**AIM OF THE TASK:** Using the data below, count the lines that carry the string "Zhang" and write only the count.

**GIVEN INFORMATION:**
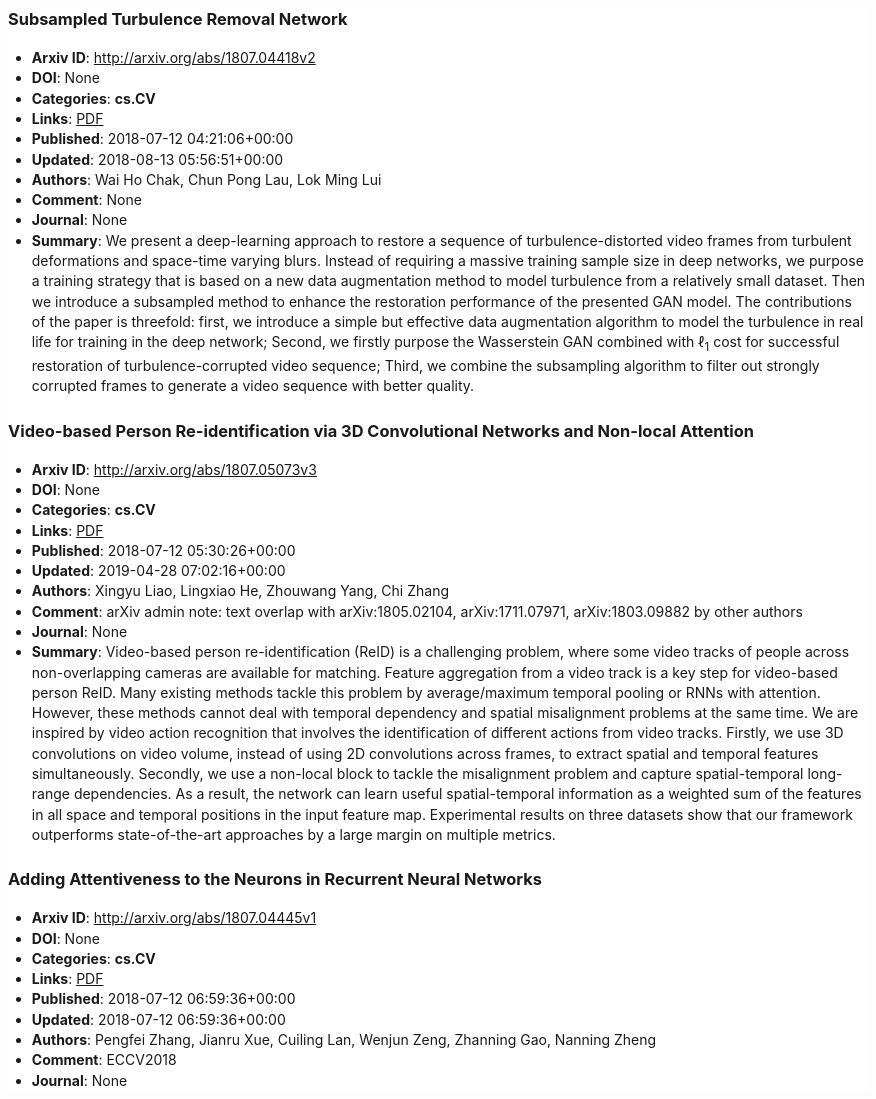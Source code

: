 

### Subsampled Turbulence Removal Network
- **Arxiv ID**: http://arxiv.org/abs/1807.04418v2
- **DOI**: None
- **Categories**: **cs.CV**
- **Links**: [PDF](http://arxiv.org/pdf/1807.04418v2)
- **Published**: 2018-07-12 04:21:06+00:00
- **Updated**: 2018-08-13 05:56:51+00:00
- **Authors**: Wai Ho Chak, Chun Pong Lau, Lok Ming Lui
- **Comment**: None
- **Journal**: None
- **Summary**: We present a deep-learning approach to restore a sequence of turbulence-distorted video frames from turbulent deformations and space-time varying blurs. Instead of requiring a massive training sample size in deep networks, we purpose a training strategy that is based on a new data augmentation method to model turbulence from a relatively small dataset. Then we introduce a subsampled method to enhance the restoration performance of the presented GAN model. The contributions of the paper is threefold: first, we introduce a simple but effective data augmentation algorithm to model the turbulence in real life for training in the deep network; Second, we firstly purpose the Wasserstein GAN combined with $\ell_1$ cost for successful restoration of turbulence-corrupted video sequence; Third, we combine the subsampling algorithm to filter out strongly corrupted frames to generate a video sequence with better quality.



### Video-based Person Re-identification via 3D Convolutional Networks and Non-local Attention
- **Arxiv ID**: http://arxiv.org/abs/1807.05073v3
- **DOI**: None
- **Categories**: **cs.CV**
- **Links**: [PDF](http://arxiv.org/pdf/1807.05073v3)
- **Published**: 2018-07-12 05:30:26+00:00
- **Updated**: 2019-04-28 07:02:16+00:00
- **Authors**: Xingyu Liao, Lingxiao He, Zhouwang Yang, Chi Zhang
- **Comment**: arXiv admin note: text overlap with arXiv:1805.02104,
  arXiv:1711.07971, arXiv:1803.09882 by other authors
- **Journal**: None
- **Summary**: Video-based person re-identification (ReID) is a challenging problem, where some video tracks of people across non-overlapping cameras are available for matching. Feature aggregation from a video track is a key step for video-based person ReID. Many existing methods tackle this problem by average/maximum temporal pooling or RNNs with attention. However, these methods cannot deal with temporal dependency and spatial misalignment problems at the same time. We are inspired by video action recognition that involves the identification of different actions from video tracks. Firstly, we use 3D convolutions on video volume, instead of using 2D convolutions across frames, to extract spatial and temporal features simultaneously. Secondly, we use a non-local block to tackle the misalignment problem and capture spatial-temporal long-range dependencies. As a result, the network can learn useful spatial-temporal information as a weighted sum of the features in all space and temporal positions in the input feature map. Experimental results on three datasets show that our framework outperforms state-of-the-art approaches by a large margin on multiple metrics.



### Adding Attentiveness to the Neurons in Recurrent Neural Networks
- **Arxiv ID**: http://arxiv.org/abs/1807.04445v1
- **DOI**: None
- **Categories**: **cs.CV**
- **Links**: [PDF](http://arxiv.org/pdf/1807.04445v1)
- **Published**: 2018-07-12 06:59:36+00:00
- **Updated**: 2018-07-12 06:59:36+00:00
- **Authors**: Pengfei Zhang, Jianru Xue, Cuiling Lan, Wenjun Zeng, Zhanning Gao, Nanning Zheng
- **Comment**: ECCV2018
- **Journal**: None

---

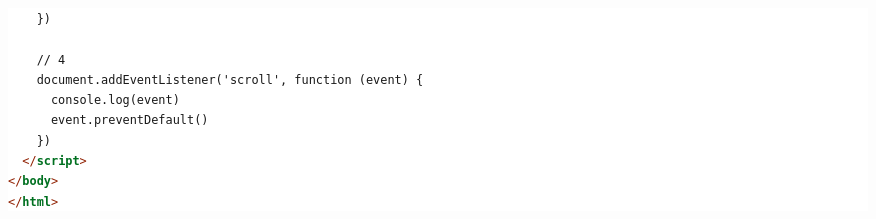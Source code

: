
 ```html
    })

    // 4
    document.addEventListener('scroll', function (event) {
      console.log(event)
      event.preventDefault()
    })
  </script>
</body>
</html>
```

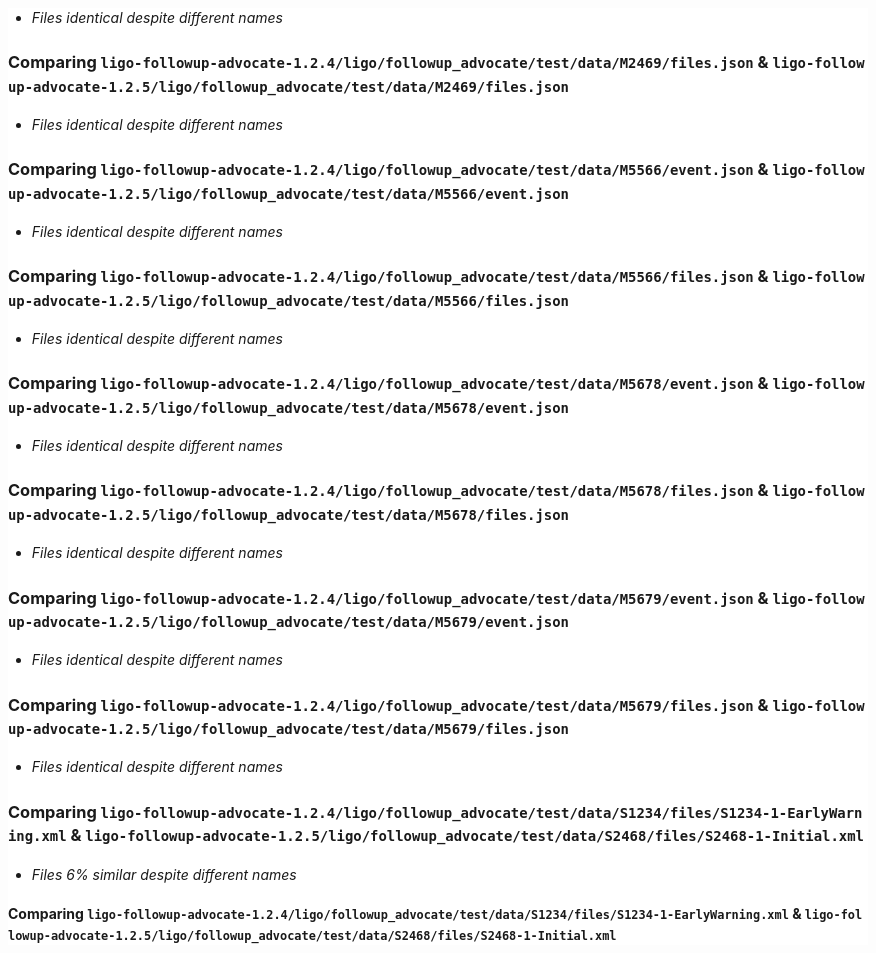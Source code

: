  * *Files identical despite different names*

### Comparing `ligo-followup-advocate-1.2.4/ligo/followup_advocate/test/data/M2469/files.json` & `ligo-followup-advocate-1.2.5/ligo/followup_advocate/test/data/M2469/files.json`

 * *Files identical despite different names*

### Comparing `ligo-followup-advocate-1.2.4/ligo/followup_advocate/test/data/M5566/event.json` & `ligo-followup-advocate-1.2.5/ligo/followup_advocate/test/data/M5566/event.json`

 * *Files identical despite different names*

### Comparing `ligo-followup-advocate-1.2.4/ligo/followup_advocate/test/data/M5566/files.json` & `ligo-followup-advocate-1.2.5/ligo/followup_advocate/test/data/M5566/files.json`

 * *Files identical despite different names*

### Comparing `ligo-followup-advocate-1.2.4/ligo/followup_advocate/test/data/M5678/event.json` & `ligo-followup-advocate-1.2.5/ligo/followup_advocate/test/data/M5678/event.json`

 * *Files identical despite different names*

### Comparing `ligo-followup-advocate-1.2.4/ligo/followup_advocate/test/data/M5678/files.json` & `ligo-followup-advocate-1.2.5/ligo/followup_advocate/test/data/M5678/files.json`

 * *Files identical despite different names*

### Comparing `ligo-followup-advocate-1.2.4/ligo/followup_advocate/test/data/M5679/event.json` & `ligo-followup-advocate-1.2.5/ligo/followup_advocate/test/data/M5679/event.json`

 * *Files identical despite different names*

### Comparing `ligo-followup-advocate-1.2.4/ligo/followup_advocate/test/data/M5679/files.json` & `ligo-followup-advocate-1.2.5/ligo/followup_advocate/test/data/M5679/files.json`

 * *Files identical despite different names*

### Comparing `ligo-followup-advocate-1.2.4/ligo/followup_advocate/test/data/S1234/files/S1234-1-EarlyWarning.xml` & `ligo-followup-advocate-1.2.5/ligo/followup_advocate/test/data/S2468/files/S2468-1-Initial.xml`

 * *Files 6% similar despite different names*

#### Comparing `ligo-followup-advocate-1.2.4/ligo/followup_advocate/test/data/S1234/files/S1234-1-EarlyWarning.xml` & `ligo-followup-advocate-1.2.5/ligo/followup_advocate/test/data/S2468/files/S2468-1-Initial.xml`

**REPLY TO THE EXERCISE:** 2